As I think about the lack of Bible knowledge in this country, I realize that even the education children do get, perhaps at Sunday School, etc, tends to be choppy and disjointed. The big picture is seldom presented.

So here's the big picture in a nutshell.

God (named "Yhwh", which seems to be related to the verb "being" and might be thought of as "essence", or as Yhwh and Y'shua put it, "I AM [THAT I AM]"), created the cosmos, in six literal days, about 6000 years ago (as per clocks on the surface of the Earth; as per a clock on the outer reaches of the universe, perhaps billions of years ago, even though those edges are younger than the 6000-year old earth - gravity-time-dilation effects can be fun!).

The original creation was perfect; no death, no disease, no killing. Lions played with lambs. Dinosaurs frolicked with humans. Mosquitoes didn't suck blood. Weeds didn't produce painful grass-burrs.

But God allowed humans the choice to believe Him, or not to believe him. The first human pair, Adam and Eve, chose not to believe Yhwh, and acted against his one and only commandment, not to eat the fruit of a certain tree. (It's highly unlikely that fruit was an apple; it was probably a type of fruit that is now extinct.)

When they chose to not have faith in what God had said, and ate that fruit, the cosmos was thrown into a death spiral, and ever since then things have been broken and heading for ruin. This is why Grandma has cancer, and your baby brother has Multiple Sclerosis, and your dog just died of old age, and a stingray stabbed Steve Erwin in the chest and killed him.

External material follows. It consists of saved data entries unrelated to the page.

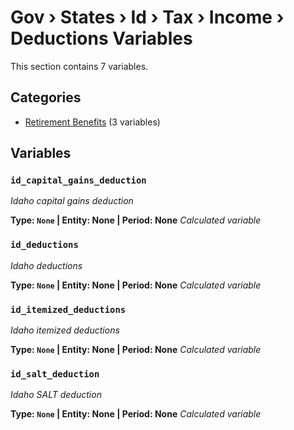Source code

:# Gov › States › Id › Tax › Income › Deductions Variables

This section contains 7 variables.

## Categories

- [Retirement Benefits](retirement_benefits/index.md) (3 variables)

## Variables

### `id_capital_gains_deduction`
*Idaho capital gains deduction*

**Type: `None` | Entity: None | Period: None**
*Calculated variable*

### `id_deductions`
*Idaho deductions*

**Type: `None` | Entity: None | Period: None**
*Calculated variable*

### `id_itemized_deductions`
*Idaho itemized deductions*

**Type: `None` | Entity: None | Period: None**
*Calculated variable*

### `id_salt_deduction`
*Idaho SALT deduction*

**Type: `None` | Entity: None | Period: None**
*Calculated variable*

God was essentially driven out of close contact with this cosmos because it had become poisonous to him. But he wasn't totally absent; he made appearances here and there. After about 16 and a half centuries of the world getting uglier and uglier, he "rebooted" the Earth with a global flood, which essentially turned the Earth inside out, burying billions and billions of plants and animals and turning many of them into fossils (largely buried in order according to their ecological zone: sea-bottom dwellers first, then fish, then edge-of-the-water critters, then slower moving land-dwellers, then faster and larger land-dwellers, followed by the most agile and/or smartest and/or flying beings). (Evolutionists interpret this fossil record as billions of years of "change" from sea-bottom dwellers to smart beings, because they refuse to consider the possibility of this Great Flood.)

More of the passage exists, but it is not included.